There you have it: Orlando’s Rosalynde was Mary Browne, Countess of Southampton; Benedick’s Beatrice was Ann Vavasor, mother of his only son; and the Dark Lady of the Sonnets was Emilia Bassano. As for Elizabeth, he showed his love for her by touching her heart and making her laugh with his stories, a love that has given the world as much pleasure as it ever gave Her Majesty.

 For those who find this subject worth pursuing, the most fertile field for investigation would be the play Two Noble Kinsmen, where the character Emilia is closely allied to the characters from A Midsummer Night’s Dreame (most interestingly to Hippolyta, i.e. Mary Browne) and to Palamon and Arcite, the (lost) play produced for the commencement at Oxford University in 1566 during which Oxford and Rutland and others were awarded Master’s degrees. Attributed at the time to the “Master Edwards” who was Oxford’s cover during his early years at Court, it plays an important part in the story of the dramatic evolution of Shakespeare, and how closely it corresponds to Oxford’s life story. For more about that, as Ann Vavasor put it, we’ll “leave it to thy thought.”  

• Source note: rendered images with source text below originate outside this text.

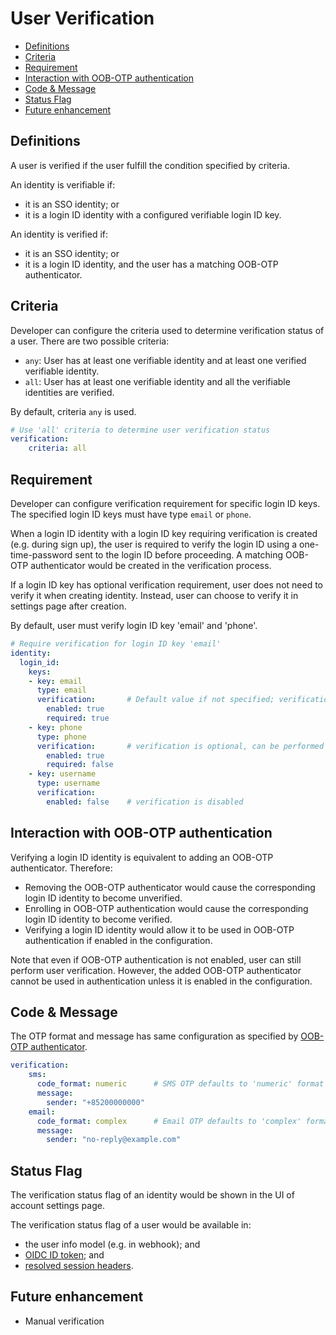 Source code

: # User Verification

  * [Definitions](#definitions)
  * [Criteria](#criteria)
  * [Requirement](#requirement)
  * [Interaction with OOB-OTP authentication](#interaction-with-oob-otp-authentication)
  * [Code &amp; Message](#code--message)
  * [Status Flag](#status-flag)
  * [Future enhancement](#future-enhancement)

## Definitions

A user is verified if the user fulfill the condition specified by criteria.

An identity is verifiable if:
- it is an SSO identity; or
- it is a login ID identity with a configured verifiable login ID key.

An identity is verified if:
- it is an SSO identity; or
- it is a login ID identity, and the user has a matching OOB-OTP authenticator.

## Criteria

Developer can configure the criteria used to determine verification status
of a user. There are two possible criteria:

- `any`: User has at least one verifiable identity and at least one verified verifiable identity.
- `all`: User has at least one verifiable identity and all the verifiable identities are verified.

By default, criteria `any` is used.

```yaml
# Use 'all' criteria to determine user verification status
verification:
    criteria: all
```

## Requirement

Developer can configure verification requirement for specific login ID keys.
The specified login ID keys must have type `email` or `phone`.

When a login ID identity with a login ID key requiring verification is created
(e.g. during sign up), the user is required to verify the login ID using a
one-time-password sent to the login ID before proceeding. A matching OOB-OTP
authenticator would be created in the verification process.

If a login ID key has optional verification requirement, user does not need to
verify it when creating identity. Instead, user can choose to verify it in
settings page after creation.

By default, user must verify login ID key 'email' and 'phone'.

```yaml
# Require verification for login ID key 'email'
identity:
  login_id:
    keys:
    - key: email
      type: email
      verification:       # Default value if not specified; verification is required
        enabled: true
        required: true
    - key: phone
      type: phone
      verification:       # verification is optional, can be performed in settings page
        enabled: true
        required: false
    - key: username
      type: username
      verification:
        enabled: false    # verification is disabled
```

## Interaction with OOB-OTP authentication

Verifying a login ID identity is equivalent to adding an OOB-OTP authenticator.
Therefore:
- Removing the OOB-OTP authenticator would cause the corresponding login ID
  identity to become unverified.
- Enrolling in OOB-OTP authentication would cause the corresponding login ID
  identity to become verified.
- Verifying a login ID identity would allow it to be used in OOB-OTP
  authentication if enabled in the configuration.

Note that even if OOB-OTP authentication is not enabled, user can still perform
user verification. However, the added OOB-OTP authenticator cannot be used in
authentication unless it is enabled in the configuration.

## Code & Message

The OTP format and message has same configuration as specified by [OOB-OTP authenticator](./user-model.md#oob-otp-authenticator).

```yaml
verification:
    sms:
      code_format: numeric      # SMS OTP defaults to 'numeric' format
      message:
        sender: "+85200000000"
    email:
      code_format: complex      # Email OTP defaults to 'complex' format
      message:
        sender: "no-reply@example.com"
```

## Status Flag

The verification status flag of an identity would be shown in the UI of
account settings page.

The verification status flag of a user would be available in:
- the user info model (e.g. in webhook); and
- [OIDC ID token](./oidc.md#httpsauthgearcomuseris_verified); and
- [resolved session headers](./api-resolver.md#x-authgear-user-verified).

## Future enhancement

- Manual verification
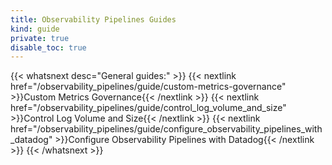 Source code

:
 ```yaml
---
title: Observability Pipelines Guides
kind: guide
private: true
disable_toc: true
---
```


{{< whatsnext desc="General guides:" >}}
    {{< nextlink href="/observability_pipelines/guide/custom-metrics-governance" >}}Custom Metrics Governance{{< /nextlink >}}
    {{< nextlink href="/observability_pipelines/guide/control_log_volume_and_size" >}}Control Log Volume and Size{{< /nextlink >}}
    {{< nextlink href="/observability_pipelines/guide/configure_observability_pipelines_with_datadog" >}}Configure Observability Pipelines with Datadog{{< /nextlink >}}
{{< /whatsnext >}} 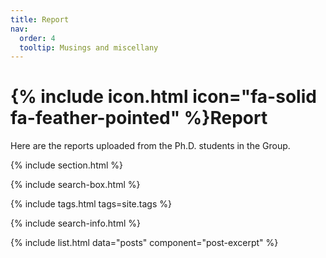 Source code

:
 ```yaml
---
title: Report
nav:
  order: 4
  tooltip: Musings and miscellany
---
```


# {% include icon.html icon="fa-solid fa-feather-pointed" %}Report

Here are the reports uploaded from the Ph.D. students in the Group.

{% include section.html %}

{% include search-box.html %}

{% include tags.html tags=site.tags %}

{% include search-info.html %}

{% include list.html data="posts" component="post-excerpt" %}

4 thoughts on “Oxford’s lady loves

    1. Thanks, Bob. It’s based on the history of the period, so it’s only daring to those who haven’t given sufficient time to the history of the period. If you start with Henry VIII and go through to Charles I, you’ll end up where I did. That is, if you start with the idea that you really know nothing except what you read in the plays. If you start with the intention of proving a particular notion, then you’ll never get past square one.

  1. The truth about Oxford is such a great story, just as good as any of his plots, and just as exciting as any of the whodunnits on TV because it’s so huge, so important to understanding the history of the period. As it is now, he seems to have had no effect at all on history, when the opposite is true. He created the modern Media! He created the language we speak today! He moved history a giant step closer to ideas like freedom of speech and human rights! What could be more important than this? But all I can do is make the claim. The little I’ve been able to put forth is so small in comparison of what remains, I can only hope that someone younger, braver, with more support, will pick up where I’ll be forced to leave off.